The girl broke the cardinal sin this morning, the holy of holy.

She woke me up before my alarm clock. Worse still, ten minutes before the alarm clock was due to blast my fragile consciousness from its slumber.

The only word that can possibly pull me from my sleep and winch my eyelids open began the break through my dreams, in which I was being allowed to sleep a little longer.

‘Mummy’ the voice danced along the edges of the fog that passes for brain activity and I slowly started to connect the dots and realise this was my daughter trying to gain my attention. Slowly my eyes began to crack open like a roller shutter on an off licence the day after the local thug has been sent to prison. Words are not a really possibility in those first moments of wakefulness, only the prehistoric grunts of our ancestors ‘Urghhh?’ I questioned, the girl knows all too well exactly what information that grunt contained, the burry shape I was starting to see as my eyes protested the business of focusing for another day, took a step back and it was at that point that I knew with the automatic sense you develop quickly as a parent that this was no emergency. Nothing was hanging off, there was no blood and nobody was in peril (apart from as a consequence of the pre alarm awakening).

My eyes had now resigned themselves to their role in life and I could see the face of a girl arranging herself to attempt to appear to be suffering greatly ‘Mummy, I have a sore throat.’ she stated somewhat clearly for someone afflicted with a sore throat. I could only croak the response ‘And?’ given that my sense of compassion wasn’t yet on the clock.

I was now sadly more in the land of the awake then the asleep and deliberate movement was now much more of an achievable possibility, I sat up a little and raised an eyebrow still waiting for the reason I had been deprived of the pleasure of hitting snooze on the alarm clock. I set my morning alarm ten minutes before the time I really do have to let go of my dreams of dreams just to allow myself the giddy pleasure of hitting snooze… on a school day.

The girl was going to have to come up with a very good reason why she felt it so urgent that I knew she had a sore throat 20 minutes earlier than her first opportunity in the normal order of the day. ‘My nose is runny as well’ she stated not helping her case one little bit.

She was unable to give any kind of answer to the question of what she expected me to do about it let alone a satisfactory one and she was also unable to justify why she had felt it prudent to wake me up to give me this information.

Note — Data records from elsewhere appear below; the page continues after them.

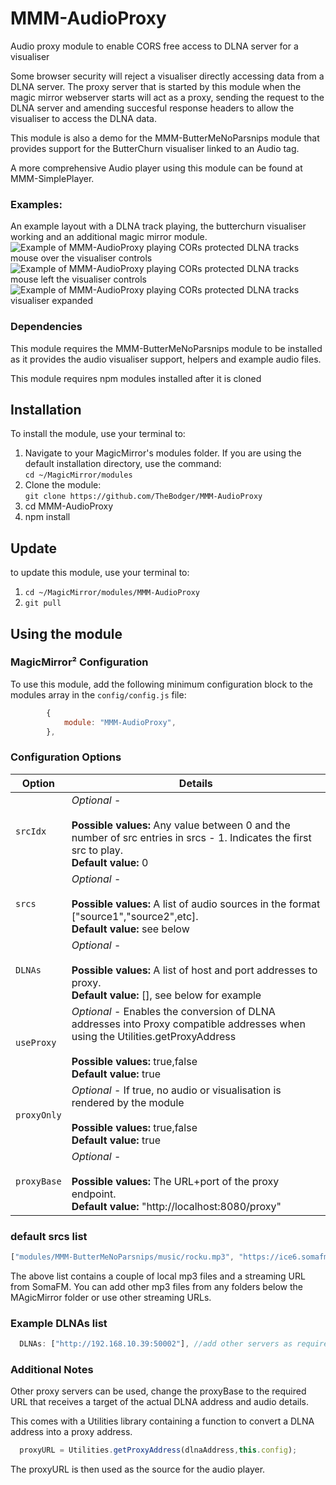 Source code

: # MMM-AudioProxy
Audio proxy module to enable CORS free access to DLNA server for a visualiser

Some browser security will reject a visualiser directly accessing data from a DLNA server. The proxy server that is started by this module when the magic mirror webserver starts will act as a proxy, sending the request to the DLNA server and amending succesful response headers to allow the visualiser to access the DLNA data.

This module is also a demo for the MMM-ButterMeNoParsnips module that provides support for the ButterChurn visualiser linked to an Audio tag. 

A more comprehensive Audio player using this module can be found at MMM-SimplePlayer.

### Examples:

An example layout with a DLNA track playing, the butterchurn visualiser working and an additional magic mirror module.<br>
![Example of MMM-AudioProxy playing CORs protected DLNA tracks mouse over the visualiser controls](images/Screenshot2025-10-03182757.png?raw=true "Example screenshot")
![Example of MMM-AudioProxy playing CORs protected DLNA tracks mouse left the visualiser controls](images/Screenshot2025-10-03182823.png?raw=true "Example screenshot")
![Example of MMM-AudioProxy playing CORs protected DLNA tracks visualiser expanded](images/Screenshot2025-10-03182856.png?raw=true "Example screenshot")

### Dependencies

This module requires the MMM-ButterMeNoParsnips module to be installed as it provides the audio visualiser support, helpers and example audio files.

This module requires npm modules installed after it is cloned

## Installation
To install the module, use your terminal to:
1. Navigate to your MagicMirror's modules folder. If you are using the default installation directory, use the command:<br />`cd ~/MagicMirror/modules`
2. Clone the module:<br />`git clone https://github.com/TheBodger/MMM-AudioProxy `
3. cd MMM-AudioProxy
4. npm install

## Update
to update this module, use your terminal to:
1. `cd ~/MagicMirror/modules/MMM-AudioProxy`
2. `git pull`

## Using the module

### MagicMirror² Configuration

To use this module, add the following minimum configuration block to the modules array in the `config/config.js` file:
```js
		{
			module: "MMM-AudioProxy",
		},
```

### Configuration Options

| Option                  | Details
|------------------------ |--------------
| `srcIdx`                | *Optional* - <br><br> **Possible values:** Any value between 0 and the number of src entries in srcs - 1. Indicates the first src to play.<br> **Default value:** 0
| `srcs`                | *Optional* - <br><br> **Possible values:** A list of audio sources in the format ["source1","source2",etc].<br> **Default value:** see below
| `DLNAs`                | *Optional* - <br><br> **Possible values:** A list of host and port addresses to proxy.<br> **Default value:** [], see below for example
| `useProxy`            |*Optional* -  Enables the conversion of DLNA addresses into Proxy compatible addresses when using the Utilities.getProxyAddress <br><br> **Possible values:** true,false <br> **Default value:** true
| `proxyOnly`            |*Optional* -  If true, no audio or visualisation is rendered by the module<br><br> **Possible values:** true,false <br> **Default value:** true
| `proxyBase`                | *Optional* - <br><br> **Possible values:** The URL+port of the proxy endpoint.<br> **Default value:** "http://localhost:8080/proxy"

### default srcs list
```js
["modules/MMM-ButterMeNoParsnips/music/rocku.mp3", "https://ice6.somafm.com/groovesalad-256-mp3", "modules/MMM-ButterMeNoParsnips/music/viper.mp3"],
```
The above list contains a couple of local mp3 files and a streaming URL from SomaFM. You can add other mp3 files from any folders below the MAgicMirror folder or use other streaming URLs.

### Example DLNAs list
```js
  DLNAs: ["http://192.168.10.39:50002"], //add other servers as required here
  ```

### Additional Notes

Other proxy servers can be used, change the proxyBase to the required URL that receives a target of the actual DLNA address and audio details.

This comes with a Utilities library containing a function to convert a DLNA address into a proxy address.

```js
  proxyURL = Utilities.getProxyAddress(dlnaAddress,this.config);
```

The proxyURL is then used as the source for the audio player.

I sent her back to bed but for me it was now awake and it seemed, also suffering from a sore throat and blocked nose. So rather then get up and have a head start on the day I got up and got a head start on Facebook. The kick in the teeth came a quarter hour later when I called up that it was now time to get up. The boy appeared rubbing his eyes a few moments later but no sign of the girl. When I went to investigate I found her in bed, asleep.

I have naturally disinherited her. Not that there is really much of anything to inherit but it’s the principle of the matter.